* How to complete this task:
Line by line, set down the following material again exactly.

* Records to process:

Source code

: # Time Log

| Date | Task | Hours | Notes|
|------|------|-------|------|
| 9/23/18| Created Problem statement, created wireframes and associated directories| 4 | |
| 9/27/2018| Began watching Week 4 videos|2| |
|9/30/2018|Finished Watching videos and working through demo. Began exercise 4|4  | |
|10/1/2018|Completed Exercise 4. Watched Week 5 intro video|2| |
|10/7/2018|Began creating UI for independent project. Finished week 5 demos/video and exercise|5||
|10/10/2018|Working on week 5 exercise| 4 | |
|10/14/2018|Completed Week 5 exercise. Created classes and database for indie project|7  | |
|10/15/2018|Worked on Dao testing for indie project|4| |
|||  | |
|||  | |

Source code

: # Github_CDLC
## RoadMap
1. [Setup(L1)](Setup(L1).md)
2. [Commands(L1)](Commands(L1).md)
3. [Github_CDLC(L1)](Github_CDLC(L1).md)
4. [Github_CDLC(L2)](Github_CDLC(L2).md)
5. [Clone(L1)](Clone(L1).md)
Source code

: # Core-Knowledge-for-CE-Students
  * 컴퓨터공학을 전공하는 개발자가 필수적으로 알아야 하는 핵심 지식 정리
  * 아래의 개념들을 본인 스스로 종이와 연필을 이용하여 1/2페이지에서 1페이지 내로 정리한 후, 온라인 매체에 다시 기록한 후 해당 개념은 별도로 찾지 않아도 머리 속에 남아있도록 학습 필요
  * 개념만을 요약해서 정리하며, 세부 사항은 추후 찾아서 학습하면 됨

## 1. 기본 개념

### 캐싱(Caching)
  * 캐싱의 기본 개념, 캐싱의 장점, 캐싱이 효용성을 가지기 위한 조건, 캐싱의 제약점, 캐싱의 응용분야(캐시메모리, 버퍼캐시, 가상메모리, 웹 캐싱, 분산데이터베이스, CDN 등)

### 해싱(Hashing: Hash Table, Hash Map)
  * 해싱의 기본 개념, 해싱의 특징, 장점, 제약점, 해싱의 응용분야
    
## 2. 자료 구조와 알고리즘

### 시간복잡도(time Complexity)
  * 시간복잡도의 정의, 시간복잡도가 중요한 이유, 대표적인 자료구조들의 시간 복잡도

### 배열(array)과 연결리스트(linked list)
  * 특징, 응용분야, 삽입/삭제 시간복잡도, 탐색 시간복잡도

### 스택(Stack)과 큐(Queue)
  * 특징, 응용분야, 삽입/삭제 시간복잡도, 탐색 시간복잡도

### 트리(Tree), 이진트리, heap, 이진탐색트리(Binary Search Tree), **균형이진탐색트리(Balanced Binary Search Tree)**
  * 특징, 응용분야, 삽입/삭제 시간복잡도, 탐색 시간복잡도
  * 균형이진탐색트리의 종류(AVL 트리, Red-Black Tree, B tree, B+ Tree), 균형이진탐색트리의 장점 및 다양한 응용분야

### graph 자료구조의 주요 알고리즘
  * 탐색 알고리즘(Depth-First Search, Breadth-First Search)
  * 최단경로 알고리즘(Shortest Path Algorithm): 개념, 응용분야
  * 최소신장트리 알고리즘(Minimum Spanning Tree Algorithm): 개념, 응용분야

* Output:
Source code

: # Time Log

| Date | Task | Hours | Notes|
|------|------|-------|------|
| 9/23/18| Created Problem statement, created wireframes and associated directories| 4 | |
| 9/27/2018| Began watching Week 4 videos|2| |
|9/30/2018|Finished Watching videos and working through demo. Began exercise 4|4  | |
|10/1/2018|Completed Exercise 4. Watched Week 5 intro video|2| |
|10/7/2018|Began creating UI for independent project. Finished week 5 demos/video and exercise|5||
|10/10/2018|Working on week 5 exercise| 4 | |
|10/14/2018|Completed Week 5 exercise. Created classes and database for indie project|7  | |
|10/15/2018|Worked on Dao testing for indie project|4| |
|||  | |
|||  | |

Source code

: # Github_CDLC
## RoadMap
1. [Setup(L1)](Setup(L1).md)
2. [Commands(L1)](Commands(L1).md)
3. [Github_CDLC(L1)](Github_CDLC(L1).md)
4. [Github_CDLC(L2)](Github_CDLC(L2).md)
5. [Clone(L1)](Clone(L1).md)
Source code

: # Core-Knowledge-for-CE-Students
  * 컴퓨터공학을 전공하는 개발자가 필수적으로 알아야 하는 핵심 지식 정리
  * 아래의 개념들을 본인 스스로 종이와 연필을 이용하여 1/2페이지에서 1페이지 내로 정리한 후, 온라인 매체에 다시 기록한 후 해당 개념은 별도로 찾지 않아도 머리 속에 남아있도록 학습 필요
  * 개념만을 요약해서 정리하며, 세부 사항은 추후 찾아서 학습하면 됨

## 1. 기본 개념

### 캐싱(Caching)
  * 캐싱의 기본 개념, 캐싱의 장점, 캐싱이 효용성을 가지기 위한 조건, 캐싱의 제약점, 캐싱의 응용분야(캐시메모리, 버퍼캐시, 가상메모리, 웹 캐싱, 분산데이터베이스, CDN 등)

### 해싱(Hashing: Hash Table, Hash Map)
  * 해싱의 기본 개념, 해싱의 특징, 장점, 제약점, 해싱의 응용분야
    
## 2. 자료 구조와 알고리즘

### 시간복잡도(time Complexity)
  * 시간복잡도의 정의, 시간복잡도가 중요한 이유, 대표적인 자료구조들의 시간 복잡도

### 배열(array)과 연결리스트(linked list)
  * 특징, 응용분야, 삽입/삭제 시간복잡도, 탐색 시간복잡도

### 스택(Stack)과 큐(Queue)
  * 특징, 응용분야, 삽입/삭제 시간복잡도, 탐색 시간복잡도

### 트리(Tree), 이진트리, heap, 이진탐색트리(Binary Search Tree), **균형이진탐색트리(Balanced Binary Search Tree)**
  * 특징, 응용분야, 삽입/삭제 시간복잡도, 탐색 시간복잡도
  * 균형이진탐색트리의 종류(AVL 트리, Red-Black Tree, B tree, B+ Tree), 균형이진탐색트리의 장점 및 다양한 응용분야

### graph 자료구조의 주요 알고리즘
  * 탐색 알고리즘(Depth-First Search, Breadth-First Search)
  * 최단경로 알고리즘(Shortest Path Algorithm): 개념, 응용분야
  * 최소신장트리 알고리즘(Minimum Spanning Tree Algorithm): 개념, 응용분야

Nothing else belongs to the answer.